Pourquoi cette évolution compte pour la Suisse
Cette obligation consolide la position de la Suisse comme place numérique de confiance. En systématisant le signalement des cyberattaques, les autorités cherchent notamment à :
- améliorer la vision nationale de la menace ;
- permettre des alertes précoces entre secteurs ;
- renforcer les capacités collectives de résilience et de réponse.
La cybersécurité est désormais indissociable de la sécurité nationale. Les pays qui structurent la remontée d’informations disposent d’un avantage précieux : ils peuvent repérer plus tôt les tendances et agir avant qu’un incident ne prenne une ampleur systémique.
La Suisse dans le contexte international
Le cadre suisse est récent, mais il s’inscrit dans un mouvement international déjà bien engagé :
- Union européenne : la directive NIS2 impose à un large éventail d’entités essentielles et importantes de signaler les incidents significatifs, avec une première alerte dans les 24 heures.
- États-Unis : le Cyber Incident Reporting for Critical Infrastructure Act (CIRCIA) prévoit un signalement à la CISA dans les 72 heures pour les incidents majeurs et dans les 24 heures pour les paiements liés à un rançongiciel.
- Autres juridictions : l’Australie, Singapour et le Japon ont également instauré des mécanismes de signalement pour les opérateurs de services essentiels.

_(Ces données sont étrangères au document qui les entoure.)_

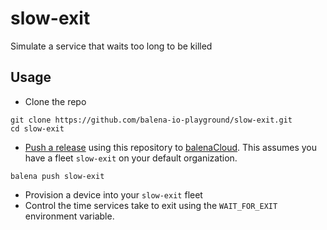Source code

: # slow-exit
Simulate a service that waits too long to be killed


## Usage

- Clone the repo
```
git clone https://github.com/balena-io-playground/slow-exit.git
cd slow-exit
```
- [Push a release](https://www.balena.io/docs/learn/getting-started/raspberrypi3/nodejs/#create-a-release) using this repository to [balenaCloud](balena.io). This assumes you have a fleet `slow-exit` on your default organization.
```
balena push slow-exit
```
- Provision a device into your `slow-exit` fleet
- Control the time services take to exit using the `WAIT_FOR_EXIT` environment variable.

La Suisse n’a pas ouvert la voie, mais l’entrée en vigueur des sanctions l’aligne désormais sur les pratiques internationales de gouvernance proactive des cyberrisques.
Ce qui doit suivre
Le signalement obligatoire n’est qu’un point de départ. Sa valeur dépendra surtout de l’utilisation des données collectées :
- partager des enseignements anonymisés avec les secteurs concernés afin d’accroître leur résilience ;
- favoriser la coopération public-privé dans la réponse aux incidents ;
- développer une culture de responsabilité qui dépasse la seule conformité réglementaire.
Pour les organisations suisses, cette obligation représente aussi une occasion de progresser. En s’y conformant, elles évitent non seulement les sanctions, mais contribuent également à renforcer l’écosystème de sécurité collectif sur lequel repose l’économie numérique du pays.
Conclusion
Avec l’entrée en vigueur complète du dispositif le 1er octobre 2025, la Suisse ouvre une nouvelle étape de sa cyberrésilience. L’obligation de signalement ne supprimera pas les cybermenaces, mais elle crée un cadre permettant de mieux les détecter, partager et traiter.
Le véritable enjeu sera d’éviter que le signalement ne devienne un simple exercice administratif. Bien exploité, il peut au contraire renforcer la confiance, la connaissance de la menace et la résilience de l’ensemble des secteurs critiques.
Sources
- Office fédéral de la cybersécurité (OFCS), communiqué du 29 septembre 2025 sur les six premiers mois de l’obligation de signalement.
- Union européenne, directive (UE) 2022/2555 concernant des mesures destinées à assurer un niveau élevé commun de cybersécurité dans l’Union (NIS2), 14 décembre 2022.
- United States Congress, Cyber Incident Reporting for Critical Infrastructure Act of 2022 (CIRCIA).
- Australian Government, Security of Critical Infrastructure Act 2018.